Well, I was relieved for a time, but the more I thought about the issue, and the deeper I looked, the less comforted I was.  I became increasingly convinced that the particle experiments were not fake.  I didn't know where to turn.  I had witnessed the wave experiments first hand.  I couldn't find any real flaw in them.  Yet the particle experiments were sound too.  I was stuck in two parallel contradictory worlds.  Both were correct, yet they fundamentally contradicted one another.  What was I to do?

Eventually the answer was simple, I must abandon science.  After all, both theories rested solidly on the scientific method.  If both were "true" by this method, and both were contradictory, then science itself was flawed.  It was so obvious and clear.  Science was simply unreliable.  No longer did I live in a split world.  Of course, I still had no idea if light was a particle or wave.  And I could no longer reason with things in a "scientific" way, but at least I was free of the lie that was the scientific method.


Now, I think we can all agree that this is INSANE.  After all, there is no reason that light must be either a particle or a wave.  There is no real contradiction, as one does not negate the other.  That said, I do still find it funny that scientists have yet to really resolve the matter.  They simply coined the term "wave-particle" to describe the phenomena.  At least once per generation they come up with a new, but inadequate, explanation for the behavior.  But I digress.

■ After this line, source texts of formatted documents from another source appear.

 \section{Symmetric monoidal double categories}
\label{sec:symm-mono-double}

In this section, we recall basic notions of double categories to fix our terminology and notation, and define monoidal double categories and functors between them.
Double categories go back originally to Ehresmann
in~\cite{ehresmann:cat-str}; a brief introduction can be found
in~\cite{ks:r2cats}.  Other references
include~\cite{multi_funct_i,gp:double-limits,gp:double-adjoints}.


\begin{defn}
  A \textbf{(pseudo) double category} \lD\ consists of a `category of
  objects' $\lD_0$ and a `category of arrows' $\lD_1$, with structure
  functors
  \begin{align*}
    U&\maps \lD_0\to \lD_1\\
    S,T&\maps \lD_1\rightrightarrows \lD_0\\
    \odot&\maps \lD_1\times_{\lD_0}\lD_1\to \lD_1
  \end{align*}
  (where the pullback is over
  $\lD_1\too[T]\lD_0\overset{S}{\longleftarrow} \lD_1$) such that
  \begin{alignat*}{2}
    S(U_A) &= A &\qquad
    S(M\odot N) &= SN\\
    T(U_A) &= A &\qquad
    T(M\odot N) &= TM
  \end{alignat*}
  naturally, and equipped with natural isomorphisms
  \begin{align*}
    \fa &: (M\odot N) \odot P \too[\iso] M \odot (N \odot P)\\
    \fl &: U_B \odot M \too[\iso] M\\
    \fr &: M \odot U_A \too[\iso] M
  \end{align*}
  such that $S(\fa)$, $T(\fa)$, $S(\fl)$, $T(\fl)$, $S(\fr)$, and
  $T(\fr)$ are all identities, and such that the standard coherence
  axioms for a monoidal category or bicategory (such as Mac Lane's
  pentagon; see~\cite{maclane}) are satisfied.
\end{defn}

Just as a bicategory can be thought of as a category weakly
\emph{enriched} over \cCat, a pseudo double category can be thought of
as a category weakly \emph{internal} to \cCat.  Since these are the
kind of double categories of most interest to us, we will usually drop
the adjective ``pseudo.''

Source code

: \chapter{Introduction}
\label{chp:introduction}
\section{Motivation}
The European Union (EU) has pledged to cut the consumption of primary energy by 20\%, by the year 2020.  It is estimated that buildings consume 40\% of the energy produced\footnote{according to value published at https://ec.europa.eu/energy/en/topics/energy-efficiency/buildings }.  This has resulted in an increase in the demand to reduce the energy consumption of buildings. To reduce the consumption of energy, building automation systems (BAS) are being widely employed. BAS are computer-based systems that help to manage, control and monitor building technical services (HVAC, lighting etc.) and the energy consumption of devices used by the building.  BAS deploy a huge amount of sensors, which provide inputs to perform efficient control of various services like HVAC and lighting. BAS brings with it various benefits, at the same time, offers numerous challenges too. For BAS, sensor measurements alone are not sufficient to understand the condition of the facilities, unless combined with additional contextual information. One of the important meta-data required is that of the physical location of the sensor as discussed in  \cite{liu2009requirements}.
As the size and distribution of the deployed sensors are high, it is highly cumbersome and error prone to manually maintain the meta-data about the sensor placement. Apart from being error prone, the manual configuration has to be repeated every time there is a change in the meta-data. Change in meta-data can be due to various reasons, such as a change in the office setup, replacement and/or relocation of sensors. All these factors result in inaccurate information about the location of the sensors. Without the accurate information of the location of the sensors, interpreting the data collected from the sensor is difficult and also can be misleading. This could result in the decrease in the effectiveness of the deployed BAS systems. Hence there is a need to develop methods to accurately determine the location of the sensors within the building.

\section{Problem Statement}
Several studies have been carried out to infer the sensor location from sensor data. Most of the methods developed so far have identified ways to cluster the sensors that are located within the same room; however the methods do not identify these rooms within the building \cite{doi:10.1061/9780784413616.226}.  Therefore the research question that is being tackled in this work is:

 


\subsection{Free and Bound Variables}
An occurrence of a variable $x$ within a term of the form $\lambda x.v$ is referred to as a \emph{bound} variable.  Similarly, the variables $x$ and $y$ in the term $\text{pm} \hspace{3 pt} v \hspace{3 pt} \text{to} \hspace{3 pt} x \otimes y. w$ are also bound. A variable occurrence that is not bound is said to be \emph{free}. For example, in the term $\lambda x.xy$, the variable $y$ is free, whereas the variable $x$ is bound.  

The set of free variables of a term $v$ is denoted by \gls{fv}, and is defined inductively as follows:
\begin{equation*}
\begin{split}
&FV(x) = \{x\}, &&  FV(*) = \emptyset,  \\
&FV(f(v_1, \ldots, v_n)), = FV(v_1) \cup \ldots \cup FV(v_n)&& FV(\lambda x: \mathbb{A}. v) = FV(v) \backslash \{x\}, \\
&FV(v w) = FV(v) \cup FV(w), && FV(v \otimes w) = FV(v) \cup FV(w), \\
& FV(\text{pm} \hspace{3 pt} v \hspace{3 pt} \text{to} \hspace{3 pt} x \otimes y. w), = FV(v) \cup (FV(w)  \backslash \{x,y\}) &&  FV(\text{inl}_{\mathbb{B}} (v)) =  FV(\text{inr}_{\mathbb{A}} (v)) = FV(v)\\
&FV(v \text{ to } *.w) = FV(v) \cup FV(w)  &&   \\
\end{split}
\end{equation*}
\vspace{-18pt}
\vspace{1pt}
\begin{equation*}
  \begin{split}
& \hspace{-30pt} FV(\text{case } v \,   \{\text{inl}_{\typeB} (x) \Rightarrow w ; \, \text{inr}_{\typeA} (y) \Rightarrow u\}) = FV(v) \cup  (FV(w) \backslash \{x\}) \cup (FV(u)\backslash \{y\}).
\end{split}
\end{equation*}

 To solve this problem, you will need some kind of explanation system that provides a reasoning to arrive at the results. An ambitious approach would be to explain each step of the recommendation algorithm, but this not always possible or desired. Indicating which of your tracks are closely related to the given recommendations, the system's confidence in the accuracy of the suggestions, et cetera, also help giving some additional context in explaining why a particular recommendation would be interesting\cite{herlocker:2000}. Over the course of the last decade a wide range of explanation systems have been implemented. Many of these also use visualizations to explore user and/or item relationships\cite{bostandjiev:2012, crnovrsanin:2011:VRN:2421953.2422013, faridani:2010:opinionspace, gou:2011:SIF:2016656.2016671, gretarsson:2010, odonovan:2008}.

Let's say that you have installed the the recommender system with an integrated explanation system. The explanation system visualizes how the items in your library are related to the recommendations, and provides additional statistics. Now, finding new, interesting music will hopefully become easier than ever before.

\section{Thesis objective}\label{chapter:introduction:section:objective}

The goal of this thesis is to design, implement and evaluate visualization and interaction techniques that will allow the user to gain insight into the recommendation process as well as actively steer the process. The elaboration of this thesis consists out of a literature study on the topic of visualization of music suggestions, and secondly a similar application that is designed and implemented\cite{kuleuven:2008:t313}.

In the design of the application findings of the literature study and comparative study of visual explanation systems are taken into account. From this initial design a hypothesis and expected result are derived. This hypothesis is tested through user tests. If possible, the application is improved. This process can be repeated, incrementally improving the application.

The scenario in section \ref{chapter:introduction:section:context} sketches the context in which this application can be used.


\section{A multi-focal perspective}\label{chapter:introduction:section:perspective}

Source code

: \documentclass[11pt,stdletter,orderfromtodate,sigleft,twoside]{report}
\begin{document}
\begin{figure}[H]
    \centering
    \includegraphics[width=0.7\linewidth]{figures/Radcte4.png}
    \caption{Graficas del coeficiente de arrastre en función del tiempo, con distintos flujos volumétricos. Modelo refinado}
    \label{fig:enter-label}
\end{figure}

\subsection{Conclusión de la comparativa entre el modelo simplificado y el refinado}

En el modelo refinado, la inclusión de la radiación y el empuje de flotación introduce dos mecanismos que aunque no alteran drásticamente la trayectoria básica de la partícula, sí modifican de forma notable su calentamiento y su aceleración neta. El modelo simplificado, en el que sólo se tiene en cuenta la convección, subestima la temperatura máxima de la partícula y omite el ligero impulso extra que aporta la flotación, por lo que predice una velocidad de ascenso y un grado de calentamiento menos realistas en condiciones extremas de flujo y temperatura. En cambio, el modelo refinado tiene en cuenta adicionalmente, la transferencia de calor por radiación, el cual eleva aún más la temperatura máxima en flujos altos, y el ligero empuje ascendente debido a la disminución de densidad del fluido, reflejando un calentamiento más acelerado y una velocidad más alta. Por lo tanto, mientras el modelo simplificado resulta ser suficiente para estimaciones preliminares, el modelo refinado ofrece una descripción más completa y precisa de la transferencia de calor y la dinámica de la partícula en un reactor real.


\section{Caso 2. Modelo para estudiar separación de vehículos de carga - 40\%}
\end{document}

Why is it that this story seems so absurd, yet we see the same thing in religious contexts all the time.  I see people lose faith when the learn that scientists "know" humans came from apes.  Or that the world is older than "the Bible says".  Seeming contradictions result in a loss of faith, rather than a deeper search for truth.  Personally, I have found that most contradictions between the gospel and science (or even within the gospel itself), are the result of a lack of understanding of one, the other, or both.  In most cases, there was never a contradiction at all.  When there was, it was generally because I didn't understand one side well enough.  In other words, the facts did not contradict, but my understanding of them did.

There are still many situations where I have not yet resolved contradictions.  Things I do not understand.  But they do not hurt my faith.  I see no need to chose a side simply because two things I believe are in contradiction.  When I can't find an explanation, I simply file the data away in a special part of my brain.  I revisit from time to time, and see if new information helps, but I can't deny the huge quantity of data in favor of each side, simply because of contradictions in a tiny subset of that data.